Answers to these difficult questions surrounding school choice are the topic of a new book, School Choice and School Improvement, by experts at the National Center on School Choice (NCSC), published this spring by Harvard Education Press.

The researchers examine how communities, districts and states use choice as a strategy for improving schools and student learning in a manner designed to address common concerns of parents, policymakers and the broader public.

The newly published studies focus on cities and states with some of the country’s most interesting school choice scenarios, including Washington, D.C., New York, Indianapolis, Chicago and Michigan.

Included in the book are:

  • A discussion of the effects of the variety of school choice options and how they operate within districts, cities or states, by Ellen Goldring, principal investigator of NCSC and Patricia and Rodes Hart Chair in the Department of Leadership, Policy and Organizations; Marisa Cannata, associate director of NCSC; and Mark Berends, professor of sociology and education at the University of Notre Dame;
  • Findings that students who switched to charter schools in Indianapolis experienced positive gains on standardized tests compared with their gains trajectories in traditional public schools.

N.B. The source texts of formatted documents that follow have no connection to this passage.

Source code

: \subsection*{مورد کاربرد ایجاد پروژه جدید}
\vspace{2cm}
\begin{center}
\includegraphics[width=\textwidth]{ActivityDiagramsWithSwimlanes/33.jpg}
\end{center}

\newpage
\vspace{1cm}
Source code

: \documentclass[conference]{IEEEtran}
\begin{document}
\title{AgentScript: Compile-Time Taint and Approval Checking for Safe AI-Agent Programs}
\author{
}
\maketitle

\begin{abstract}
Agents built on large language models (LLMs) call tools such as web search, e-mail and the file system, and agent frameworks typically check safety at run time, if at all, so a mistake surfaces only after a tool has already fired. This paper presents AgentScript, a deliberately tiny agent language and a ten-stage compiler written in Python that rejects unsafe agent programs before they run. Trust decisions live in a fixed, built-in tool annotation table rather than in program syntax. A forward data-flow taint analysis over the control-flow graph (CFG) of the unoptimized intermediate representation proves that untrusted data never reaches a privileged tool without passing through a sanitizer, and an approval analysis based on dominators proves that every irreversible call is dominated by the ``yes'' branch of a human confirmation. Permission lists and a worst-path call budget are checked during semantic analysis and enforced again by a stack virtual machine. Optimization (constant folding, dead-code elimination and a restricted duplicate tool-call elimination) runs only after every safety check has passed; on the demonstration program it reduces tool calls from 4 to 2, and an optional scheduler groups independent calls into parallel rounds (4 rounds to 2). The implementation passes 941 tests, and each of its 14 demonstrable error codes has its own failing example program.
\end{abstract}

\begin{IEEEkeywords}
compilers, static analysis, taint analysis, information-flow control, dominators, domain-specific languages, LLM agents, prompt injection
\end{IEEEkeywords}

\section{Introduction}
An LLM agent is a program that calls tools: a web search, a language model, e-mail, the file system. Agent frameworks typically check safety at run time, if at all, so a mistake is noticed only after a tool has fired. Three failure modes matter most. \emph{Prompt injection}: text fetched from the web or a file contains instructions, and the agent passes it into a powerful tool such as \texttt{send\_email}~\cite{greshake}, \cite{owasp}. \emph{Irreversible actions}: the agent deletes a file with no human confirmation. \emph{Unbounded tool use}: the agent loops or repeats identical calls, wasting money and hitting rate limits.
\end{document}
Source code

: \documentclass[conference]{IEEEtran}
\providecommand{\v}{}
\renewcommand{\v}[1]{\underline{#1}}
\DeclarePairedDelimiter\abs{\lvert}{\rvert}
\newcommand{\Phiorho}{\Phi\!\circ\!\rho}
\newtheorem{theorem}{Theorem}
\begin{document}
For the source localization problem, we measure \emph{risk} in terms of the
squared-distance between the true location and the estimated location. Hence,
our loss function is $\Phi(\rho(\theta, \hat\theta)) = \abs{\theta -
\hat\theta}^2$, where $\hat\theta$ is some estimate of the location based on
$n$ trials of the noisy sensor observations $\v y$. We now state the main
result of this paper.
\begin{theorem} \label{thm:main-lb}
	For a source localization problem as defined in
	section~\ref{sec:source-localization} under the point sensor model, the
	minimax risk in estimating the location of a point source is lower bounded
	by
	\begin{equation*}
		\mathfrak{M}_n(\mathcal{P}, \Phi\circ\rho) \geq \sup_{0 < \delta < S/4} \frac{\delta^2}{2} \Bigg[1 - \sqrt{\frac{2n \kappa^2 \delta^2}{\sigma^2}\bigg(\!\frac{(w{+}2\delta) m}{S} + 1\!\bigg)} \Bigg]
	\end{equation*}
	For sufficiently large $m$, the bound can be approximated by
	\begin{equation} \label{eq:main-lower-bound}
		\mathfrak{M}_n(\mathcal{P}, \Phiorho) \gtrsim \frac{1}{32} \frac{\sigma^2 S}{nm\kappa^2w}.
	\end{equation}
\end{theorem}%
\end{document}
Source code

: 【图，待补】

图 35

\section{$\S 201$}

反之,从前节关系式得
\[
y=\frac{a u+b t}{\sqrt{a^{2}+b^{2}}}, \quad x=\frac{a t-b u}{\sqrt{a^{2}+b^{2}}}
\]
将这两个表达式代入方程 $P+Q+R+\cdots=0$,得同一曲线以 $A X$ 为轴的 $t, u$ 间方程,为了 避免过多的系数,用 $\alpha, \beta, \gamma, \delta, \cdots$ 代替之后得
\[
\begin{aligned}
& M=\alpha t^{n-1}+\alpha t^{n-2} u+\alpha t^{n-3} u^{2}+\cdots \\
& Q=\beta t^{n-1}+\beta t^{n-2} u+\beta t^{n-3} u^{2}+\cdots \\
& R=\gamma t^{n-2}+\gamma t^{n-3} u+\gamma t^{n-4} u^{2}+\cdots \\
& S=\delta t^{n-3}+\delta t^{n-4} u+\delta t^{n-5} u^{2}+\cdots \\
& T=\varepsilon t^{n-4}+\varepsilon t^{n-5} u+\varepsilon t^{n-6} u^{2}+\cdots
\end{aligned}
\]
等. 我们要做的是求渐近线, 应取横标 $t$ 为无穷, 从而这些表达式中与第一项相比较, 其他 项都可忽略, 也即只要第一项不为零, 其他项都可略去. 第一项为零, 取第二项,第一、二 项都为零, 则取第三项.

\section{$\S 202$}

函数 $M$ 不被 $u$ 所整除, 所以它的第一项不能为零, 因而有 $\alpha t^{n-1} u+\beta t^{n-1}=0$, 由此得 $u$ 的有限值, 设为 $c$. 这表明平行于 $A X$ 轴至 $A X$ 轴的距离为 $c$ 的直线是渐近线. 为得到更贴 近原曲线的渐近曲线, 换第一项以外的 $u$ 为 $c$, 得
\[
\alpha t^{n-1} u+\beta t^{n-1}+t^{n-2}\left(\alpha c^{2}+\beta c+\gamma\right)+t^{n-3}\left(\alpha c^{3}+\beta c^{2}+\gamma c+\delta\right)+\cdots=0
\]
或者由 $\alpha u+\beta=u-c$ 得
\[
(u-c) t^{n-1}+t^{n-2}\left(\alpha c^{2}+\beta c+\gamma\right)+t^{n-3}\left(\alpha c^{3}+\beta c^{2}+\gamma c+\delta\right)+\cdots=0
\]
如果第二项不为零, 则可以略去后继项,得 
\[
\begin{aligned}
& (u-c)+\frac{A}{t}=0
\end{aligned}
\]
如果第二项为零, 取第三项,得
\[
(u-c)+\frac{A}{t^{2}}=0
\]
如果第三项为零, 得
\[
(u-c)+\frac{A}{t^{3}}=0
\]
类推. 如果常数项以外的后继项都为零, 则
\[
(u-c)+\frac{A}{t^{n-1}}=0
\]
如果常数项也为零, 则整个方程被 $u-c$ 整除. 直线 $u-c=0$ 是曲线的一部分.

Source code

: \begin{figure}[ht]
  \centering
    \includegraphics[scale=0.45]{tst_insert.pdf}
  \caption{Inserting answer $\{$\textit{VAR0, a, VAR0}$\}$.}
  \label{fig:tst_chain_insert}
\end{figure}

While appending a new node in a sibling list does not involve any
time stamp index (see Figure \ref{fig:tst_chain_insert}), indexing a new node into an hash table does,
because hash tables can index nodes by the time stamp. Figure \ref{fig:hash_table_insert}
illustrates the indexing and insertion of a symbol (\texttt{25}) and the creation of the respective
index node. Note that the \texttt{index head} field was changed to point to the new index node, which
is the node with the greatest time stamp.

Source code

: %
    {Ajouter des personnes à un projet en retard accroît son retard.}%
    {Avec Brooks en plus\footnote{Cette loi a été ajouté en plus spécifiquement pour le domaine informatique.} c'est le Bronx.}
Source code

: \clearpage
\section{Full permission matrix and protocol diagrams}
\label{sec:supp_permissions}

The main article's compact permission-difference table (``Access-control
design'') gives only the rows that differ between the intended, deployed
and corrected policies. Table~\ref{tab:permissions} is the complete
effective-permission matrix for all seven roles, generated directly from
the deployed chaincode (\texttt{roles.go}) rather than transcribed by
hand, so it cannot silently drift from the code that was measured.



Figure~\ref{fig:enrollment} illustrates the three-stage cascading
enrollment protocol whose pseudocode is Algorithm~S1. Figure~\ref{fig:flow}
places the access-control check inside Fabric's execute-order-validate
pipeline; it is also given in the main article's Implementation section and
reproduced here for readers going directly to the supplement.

The authors, Vanderbilt Peabody College graduate students Anna Nicotera and Maria Mendiburo and Berends, speculate that the positive effects might be attributable to unique circumstances in Indianapolis, where the mayor has independent control over charter school authorization and accountability, and business and civic leaders have strongly supported the program;
  • An exploration of the behavior of parents around school choice, which finds that while parents indicate academics are a top priority, their actual switching patterns showed little evidence of this preference, by Goldring; Xiu Cravens, research assistant professor of education policy; and Marc Stein, Johns Hopkins University; and
  • A report that no evidence exists to show charter schools skim high achieving students, thereby affecting the racial mix of schools, by Ron Zimmer, associate professor of leadership, policy and organizations, and colleagues.

School Choice and School Improvement is edited by Cannata, Goldring and Berends and is based on papers presented at a national invitational conference on school choice held at Vanderbilt in 2009.